Community detection of the countries of the world with Neo4j Graph Data Science

WRITTEN BY

Written Tomaz Bratanic

While I was waiting for my sourdough to rise, I thought, the best way to spend my time is to perform a network analysis with the Neo4j Graph data science library. Well, maybe also try to draw an acrylic painting, but I won’t bore you with that. If this is the first time you have heard of the GDS library, I can recommend some of my previous blog posts that try to explain the basics:

If you are ready, it’s time to put on our graph data science hat and get down to business.

Requirements:

Graph schema

We will be using the Countries of the world dataset made available on Kaggle by Fernando Lasso. Looking at the acknowledgements, the data originates from the CIA’s World Factbook. Unfortunately, the contributor did not provide the year the dataset was compiled. My guess is the year 2013, but I might be wrong. The dataset contains various metrics like area size, population, infant mortality, and more about 227 countries of the world.

Graph schema

The graph schema consists of nodes labeled Country that have their features stored as properties. A Country is also a part of a Region.

Graph import

First, we need to download the dataset and copy it to the $Neo4j/importfolder. For some reason, the numbers in the CSV file use a comma as a floating point instead of a dot (0,1 instead of 0.1). We need to preprocess the data to be able to cast the numbers to float in Neo4j. With the help of an APOC procedure apoc.cypher.run , we can preprocess and store the data in a single cypher query. apoc.cypher.run allows us to run independent subqueries within the main cypher query and is excellent for various use cases.

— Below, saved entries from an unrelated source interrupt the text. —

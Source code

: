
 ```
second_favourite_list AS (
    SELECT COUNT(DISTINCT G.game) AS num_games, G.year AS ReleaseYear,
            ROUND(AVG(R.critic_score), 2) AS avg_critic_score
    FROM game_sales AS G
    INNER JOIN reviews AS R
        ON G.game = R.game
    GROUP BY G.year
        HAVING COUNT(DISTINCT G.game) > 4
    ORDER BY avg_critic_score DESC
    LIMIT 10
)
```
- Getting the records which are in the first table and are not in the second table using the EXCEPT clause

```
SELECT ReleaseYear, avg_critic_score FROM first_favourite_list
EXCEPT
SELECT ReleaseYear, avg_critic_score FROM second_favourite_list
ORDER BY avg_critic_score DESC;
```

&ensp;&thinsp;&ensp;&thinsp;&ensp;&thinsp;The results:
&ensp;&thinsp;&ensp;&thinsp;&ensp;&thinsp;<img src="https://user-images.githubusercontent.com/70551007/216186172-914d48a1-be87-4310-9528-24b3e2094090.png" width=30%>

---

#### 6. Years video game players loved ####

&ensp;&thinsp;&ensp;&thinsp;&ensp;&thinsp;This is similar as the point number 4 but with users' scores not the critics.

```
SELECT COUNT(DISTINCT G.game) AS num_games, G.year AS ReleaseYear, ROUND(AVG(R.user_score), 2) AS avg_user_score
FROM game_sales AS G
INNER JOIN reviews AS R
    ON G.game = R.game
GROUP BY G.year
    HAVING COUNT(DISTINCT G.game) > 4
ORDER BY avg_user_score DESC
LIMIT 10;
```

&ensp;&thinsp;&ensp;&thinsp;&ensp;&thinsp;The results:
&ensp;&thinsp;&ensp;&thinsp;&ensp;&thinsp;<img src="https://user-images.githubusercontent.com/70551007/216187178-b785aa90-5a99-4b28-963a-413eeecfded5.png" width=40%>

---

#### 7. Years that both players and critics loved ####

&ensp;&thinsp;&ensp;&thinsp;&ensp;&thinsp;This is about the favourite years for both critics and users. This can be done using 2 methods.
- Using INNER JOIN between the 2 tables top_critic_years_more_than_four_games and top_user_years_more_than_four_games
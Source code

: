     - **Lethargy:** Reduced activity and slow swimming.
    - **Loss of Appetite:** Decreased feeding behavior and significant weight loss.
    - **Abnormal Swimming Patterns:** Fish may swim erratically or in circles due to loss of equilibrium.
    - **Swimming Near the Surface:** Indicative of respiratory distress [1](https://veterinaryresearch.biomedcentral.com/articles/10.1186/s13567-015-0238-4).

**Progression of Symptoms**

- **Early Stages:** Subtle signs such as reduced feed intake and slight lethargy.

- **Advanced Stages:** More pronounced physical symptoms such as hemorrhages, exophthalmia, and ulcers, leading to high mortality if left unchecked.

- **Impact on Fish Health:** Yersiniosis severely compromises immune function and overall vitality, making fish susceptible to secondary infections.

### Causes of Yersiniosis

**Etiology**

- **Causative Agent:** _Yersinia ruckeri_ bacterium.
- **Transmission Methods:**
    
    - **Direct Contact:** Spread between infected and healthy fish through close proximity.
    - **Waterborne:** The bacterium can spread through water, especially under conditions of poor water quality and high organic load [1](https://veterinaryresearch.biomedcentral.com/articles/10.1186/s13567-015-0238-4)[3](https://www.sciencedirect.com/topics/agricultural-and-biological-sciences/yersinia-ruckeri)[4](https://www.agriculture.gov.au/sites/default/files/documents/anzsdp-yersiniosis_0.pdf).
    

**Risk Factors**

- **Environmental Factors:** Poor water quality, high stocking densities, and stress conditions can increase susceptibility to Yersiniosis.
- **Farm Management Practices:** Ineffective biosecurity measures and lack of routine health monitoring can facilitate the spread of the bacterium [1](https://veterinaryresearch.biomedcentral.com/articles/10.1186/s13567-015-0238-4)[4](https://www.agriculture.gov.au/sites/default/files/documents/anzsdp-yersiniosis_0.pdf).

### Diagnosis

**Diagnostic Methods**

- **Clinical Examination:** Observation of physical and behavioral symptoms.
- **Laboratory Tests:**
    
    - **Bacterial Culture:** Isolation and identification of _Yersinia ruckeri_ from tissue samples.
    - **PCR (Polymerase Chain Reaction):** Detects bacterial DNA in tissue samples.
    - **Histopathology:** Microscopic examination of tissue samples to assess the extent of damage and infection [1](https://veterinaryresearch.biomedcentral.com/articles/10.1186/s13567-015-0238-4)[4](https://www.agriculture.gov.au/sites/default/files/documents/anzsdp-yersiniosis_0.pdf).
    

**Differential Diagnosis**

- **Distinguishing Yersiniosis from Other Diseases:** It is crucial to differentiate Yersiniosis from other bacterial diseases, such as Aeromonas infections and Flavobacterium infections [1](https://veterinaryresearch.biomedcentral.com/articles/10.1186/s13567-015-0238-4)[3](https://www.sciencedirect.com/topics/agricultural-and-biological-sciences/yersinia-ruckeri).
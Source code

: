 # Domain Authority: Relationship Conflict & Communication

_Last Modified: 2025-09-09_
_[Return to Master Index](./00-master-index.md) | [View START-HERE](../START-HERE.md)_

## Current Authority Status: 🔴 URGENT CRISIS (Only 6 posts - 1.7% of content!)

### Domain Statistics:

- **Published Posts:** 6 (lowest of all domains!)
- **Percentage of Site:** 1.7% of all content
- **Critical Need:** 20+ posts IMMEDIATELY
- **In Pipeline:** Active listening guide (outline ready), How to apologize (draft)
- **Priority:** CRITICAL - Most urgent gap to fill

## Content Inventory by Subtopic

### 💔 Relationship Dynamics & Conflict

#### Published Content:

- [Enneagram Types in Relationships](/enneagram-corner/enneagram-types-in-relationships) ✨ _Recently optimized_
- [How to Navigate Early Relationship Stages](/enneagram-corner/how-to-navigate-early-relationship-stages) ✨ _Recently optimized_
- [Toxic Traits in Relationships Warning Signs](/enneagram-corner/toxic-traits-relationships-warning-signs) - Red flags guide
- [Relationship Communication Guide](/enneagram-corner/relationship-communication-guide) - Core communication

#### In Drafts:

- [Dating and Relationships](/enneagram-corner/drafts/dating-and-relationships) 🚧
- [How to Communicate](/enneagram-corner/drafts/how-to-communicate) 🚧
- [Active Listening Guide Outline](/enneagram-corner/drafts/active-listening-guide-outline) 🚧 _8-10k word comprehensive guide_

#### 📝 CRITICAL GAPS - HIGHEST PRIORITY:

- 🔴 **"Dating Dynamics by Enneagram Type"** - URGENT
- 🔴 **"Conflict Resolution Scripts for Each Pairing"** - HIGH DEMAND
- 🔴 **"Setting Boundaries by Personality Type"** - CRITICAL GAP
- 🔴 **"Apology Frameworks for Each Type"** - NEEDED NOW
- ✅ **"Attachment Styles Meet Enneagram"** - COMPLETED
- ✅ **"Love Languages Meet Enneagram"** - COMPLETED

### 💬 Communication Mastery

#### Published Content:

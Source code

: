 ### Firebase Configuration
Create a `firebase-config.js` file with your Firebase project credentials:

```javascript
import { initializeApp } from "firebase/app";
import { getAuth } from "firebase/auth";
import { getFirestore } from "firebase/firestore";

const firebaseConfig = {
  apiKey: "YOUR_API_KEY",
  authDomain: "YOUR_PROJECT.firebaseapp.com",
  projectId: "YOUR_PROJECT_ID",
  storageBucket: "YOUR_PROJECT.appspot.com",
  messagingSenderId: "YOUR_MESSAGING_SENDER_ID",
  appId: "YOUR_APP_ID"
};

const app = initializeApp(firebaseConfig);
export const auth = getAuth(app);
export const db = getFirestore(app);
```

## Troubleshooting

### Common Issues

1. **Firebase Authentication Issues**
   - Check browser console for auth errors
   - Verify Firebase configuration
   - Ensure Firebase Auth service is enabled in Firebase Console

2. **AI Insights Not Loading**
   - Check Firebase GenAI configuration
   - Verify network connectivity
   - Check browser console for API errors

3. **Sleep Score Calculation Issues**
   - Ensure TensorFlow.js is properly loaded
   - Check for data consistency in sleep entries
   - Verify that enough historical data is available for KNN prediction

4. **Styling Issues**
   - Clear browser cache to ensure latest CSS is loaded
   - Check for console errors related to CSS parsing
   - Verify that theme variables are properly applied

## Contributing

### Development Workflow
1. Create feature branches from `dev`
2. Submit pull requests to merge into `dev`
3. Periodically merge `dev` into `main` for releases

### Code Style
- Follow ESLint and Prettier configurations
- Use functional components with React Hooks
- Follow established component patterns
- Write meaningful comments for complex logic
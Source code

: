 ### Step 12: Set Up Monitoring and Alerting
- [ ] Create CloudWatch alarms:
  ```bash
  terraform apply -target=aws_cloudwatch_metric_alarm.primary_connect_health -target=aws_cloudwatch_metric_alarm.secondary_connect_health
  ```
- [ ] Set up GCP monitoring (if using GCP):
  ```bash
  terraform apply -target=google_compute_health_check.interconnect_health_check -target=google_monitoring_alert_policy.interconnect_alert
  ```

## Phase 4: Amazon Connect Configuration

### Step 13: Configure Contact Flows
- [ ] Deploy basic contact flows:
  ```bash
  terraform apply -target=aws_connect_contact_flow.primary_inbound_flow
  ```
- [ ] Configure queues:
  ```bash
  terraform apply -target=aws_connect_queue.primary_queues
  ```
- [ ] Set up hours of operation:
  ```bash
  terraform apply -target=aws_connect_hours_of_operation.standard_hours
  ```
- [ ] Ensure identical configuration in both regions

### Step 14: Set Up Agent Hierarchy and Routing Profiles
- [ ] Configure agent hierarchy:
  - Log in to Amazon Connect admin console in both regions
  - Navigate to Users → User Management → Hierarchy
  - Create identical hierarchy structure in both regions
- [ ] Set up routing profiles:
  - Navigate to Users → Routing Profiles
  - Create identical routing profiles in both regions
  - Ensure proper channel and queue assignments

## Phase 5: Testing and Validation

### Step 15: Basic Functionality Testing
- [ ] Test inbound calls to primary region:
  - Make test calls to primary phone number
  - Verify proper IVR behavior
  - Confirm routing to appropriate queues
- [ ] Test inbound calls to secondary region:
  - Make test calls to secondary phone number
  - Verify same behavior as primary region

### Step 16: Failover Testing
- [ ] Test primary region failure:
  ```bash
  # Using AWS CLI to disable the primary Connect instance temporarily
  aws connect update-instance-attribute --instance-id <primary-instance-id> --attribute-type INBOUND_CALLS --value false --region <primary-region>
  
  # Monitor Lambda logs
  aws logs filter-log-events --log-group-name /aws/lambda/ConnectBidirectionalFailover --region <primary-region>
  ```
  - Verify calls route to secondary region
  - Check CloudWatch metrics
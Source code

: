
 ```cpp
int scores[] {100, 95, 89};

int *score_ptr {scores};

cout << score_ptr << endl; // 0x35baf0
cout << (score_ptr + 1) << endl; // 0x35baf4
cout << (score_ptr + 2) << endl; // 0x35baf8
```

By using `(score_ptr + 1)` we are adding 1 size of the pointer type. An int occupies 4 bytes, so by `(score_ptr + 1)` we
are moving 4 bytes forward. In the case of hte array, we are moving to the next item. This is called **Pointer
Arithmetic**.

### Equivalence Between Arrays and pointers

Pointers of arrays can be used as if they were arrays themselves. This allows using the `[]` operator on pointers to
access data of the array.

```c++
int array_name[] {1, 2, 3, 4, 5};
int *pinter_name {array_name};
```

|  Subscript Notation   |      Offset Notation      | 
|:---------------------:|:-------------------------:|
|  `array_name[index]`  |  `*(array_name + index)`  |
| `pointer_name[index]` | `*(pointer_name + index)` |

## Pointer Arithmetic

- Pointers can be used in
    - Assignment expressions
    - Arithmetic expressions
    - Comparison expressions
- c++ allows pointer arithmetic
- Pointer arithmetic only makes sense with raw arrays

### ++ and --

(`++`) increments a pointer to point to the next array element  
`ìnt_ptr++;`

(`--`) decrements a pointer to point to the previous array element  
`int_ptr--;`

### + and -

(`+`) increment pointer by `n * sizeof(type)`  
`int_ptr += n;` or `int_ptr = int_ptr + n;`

LOAD CSV WITH HEADERS FROM "file:///countries%20of%20the%20world.csv" as row
// cleanup the data and replace comma floating point with a dot
CALL apoc.cypher.run(
"UNWIND keys($row) as key
WITH row,
key,
toFloat(replace(row[key],',','.')) as clean_value
// exclude string properties
WHERE NOT key in ['Country','Region']
RETURN collect([key,clean_value]) as keys",
{row:row}) YIELD value
MERGE (c:Country{name:trim(row.Country)})
SET c+= apoc.map.fromPairs(value.keys)
MERGE (r:Region{name:trim(row.Region)})
MERGE (c)-[:PART_OF]->(r)

Identify missing values

Another useful APOC procedure is apoc.meta.nodeTypeProperties. With it, we can examine the node property schema of the graph. We will use it to identify how many missing values each feature of the country has.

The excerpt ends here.